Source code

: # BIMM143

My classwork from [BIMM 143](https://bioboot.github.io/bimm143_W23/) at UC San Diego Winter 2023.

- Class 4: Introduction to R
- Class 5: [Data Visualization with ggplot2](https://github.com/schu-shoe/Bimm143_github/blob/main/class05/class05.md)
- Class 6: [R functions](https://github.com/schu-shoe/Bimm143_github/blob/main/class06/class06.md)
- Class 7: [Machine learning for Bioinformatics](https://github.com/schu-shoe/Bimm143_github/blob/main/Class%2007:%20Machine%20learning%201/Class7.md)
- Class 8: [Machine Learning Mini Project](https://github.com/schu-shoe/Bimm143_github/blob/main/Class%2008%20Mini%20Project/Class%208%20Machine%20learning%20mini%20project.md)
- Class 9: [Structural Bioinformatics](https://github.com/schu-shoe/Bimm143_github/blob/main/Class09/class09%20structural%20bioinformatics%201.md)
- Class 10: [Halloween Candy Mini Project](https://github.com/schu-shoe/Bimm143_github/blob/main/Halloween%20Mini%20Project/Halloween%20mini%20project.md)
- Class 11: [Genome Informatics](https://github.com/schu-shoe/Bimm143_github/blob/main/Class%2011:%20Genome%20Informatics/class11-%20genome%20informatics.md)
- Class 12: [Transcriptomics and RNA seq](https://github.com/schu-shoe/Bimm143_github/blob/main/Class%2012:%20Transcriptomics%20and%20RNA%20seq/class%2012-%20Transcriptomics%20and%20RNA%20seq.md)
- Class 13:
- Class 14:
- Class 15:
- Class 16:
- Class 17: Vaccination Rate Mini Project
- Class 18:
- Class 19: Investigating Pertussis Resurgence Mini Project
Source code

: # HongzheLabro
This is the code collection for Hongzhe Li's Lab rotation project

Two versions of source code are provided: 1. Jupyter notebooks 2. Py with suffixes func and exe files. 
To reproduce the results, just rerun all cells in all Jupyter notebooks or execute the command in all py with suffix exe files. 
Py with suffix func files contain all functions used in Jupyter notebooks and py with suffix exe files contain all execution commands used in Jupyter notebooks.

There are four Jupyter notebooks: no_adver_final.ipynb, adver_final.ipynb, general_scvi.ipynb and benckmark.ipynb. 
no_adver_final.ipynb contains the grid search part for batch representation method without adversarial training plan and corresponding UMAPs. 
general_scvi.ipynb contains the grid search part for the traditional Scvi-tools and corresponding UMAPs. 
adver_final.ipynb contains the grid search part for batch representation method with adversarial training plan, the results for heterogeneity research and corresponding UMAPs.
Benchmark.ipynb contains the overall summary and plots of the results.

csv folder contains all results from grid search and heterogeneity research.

◆ Exercise objective: Copy the whole listing above once more, character for character.

◆ Task output:
Source code

: # BIMM143

My classwork from [BIMM 143](https://bioboot.github.io/bimm143_W23/) at UC San Diego Winter 2023.

- Class 4: Introduction to R
- Class 5: [Data Visualization with ggplot2](https://github.com/schu-shoe/Bimm143_github/blob/main/class05/class05.md)
- Class 6: [R functions](https://github.com/schu-shoe/Bimm143_github/blob/main/class06/class06.md)
- Class 7: [Machine learning for Bioinformatics](https://github.com/schu-shoe/Bimm143_github/blob/main/Class%2007:%20Machine%20learning%201/Class7.md)
- Class 8: [Machine Learning Mini Project](https://github.com/schu-shoe/Bimm143_github/blob/main/Class%2008%20Mini%20Project/Class%208%20Machine%20learning%20mini%20project.md)
- Class 9: [Structural Bioinformatics](https://github.com/schu-shoe/Bimm143_github/blob/main/Class09/class09%20structural%20bioinformatics%201.md)
- Class 10: [Halloween Candy Mini Project](https://github.com/schu-shoe/Bimm143_github/blob/main/Halloween%20Mini%20Project/Halloween%20mini%20project.md)
- Class 11: [Genome Informatics](https://github.com/schu-shoe/Bimm143_github/blob/main/Class%2011:%20Genome%20Informatics/class11-%20genome%20informatics.md)
- Class 12: [Transcriptomics and RNA seq](https://github.com/schu-shoe/Bimm143_github/blob/main/Class%2012:%20Transcriptomics%20and%20RNA%20seq/class%2012-%20Transcriptomics%20and%20RNA%20seq.md)
- Class 13:
- Class 14:
- Class 15:
- Class 16:
- Class 17: Vaccination Rate Mini Project
- Class 18:
- Class 19: Investigating Pertussis Resurgence Mini Project
Source code

: # HongzheLabro
This is the code collection for Hongzhe Li's Lab rotation project

Two versions of source code are provided: 1. Jupyter notebooks 2. Py with suffixes func and exe files. 
To reproduce the results, just rerun all cells in all Jupyter notebooks or execute the command in all py with suffix exe files. 
Py with suffix func files contain all functions used in Jupyter notebooks and py with suffix exe files contain all execution commands used in Jupyter notebooks.

There are four Jupyter notebooks: no_adver_final.ipynb, adver_final.ipynb, general_scvi.ipynb and benckmark.ipynb. 
no_adver_final.ipynb contains the grid search part for batch representation method without adversarial training plan and corresponding UMAPs. 
general_scvi.ipynb contains the grid search part for the traditional Scvi-tools and corresponding UMAPs. 
adver_final.ipynb contains the grid search part for batch representation method with adversarial training plan, the results for heterogeneity research and corresponding UMAPs.
Benchmark.ipynb contains the overall summary and plots of the results.

csv folder contains all results from grid search and heterogeneity research.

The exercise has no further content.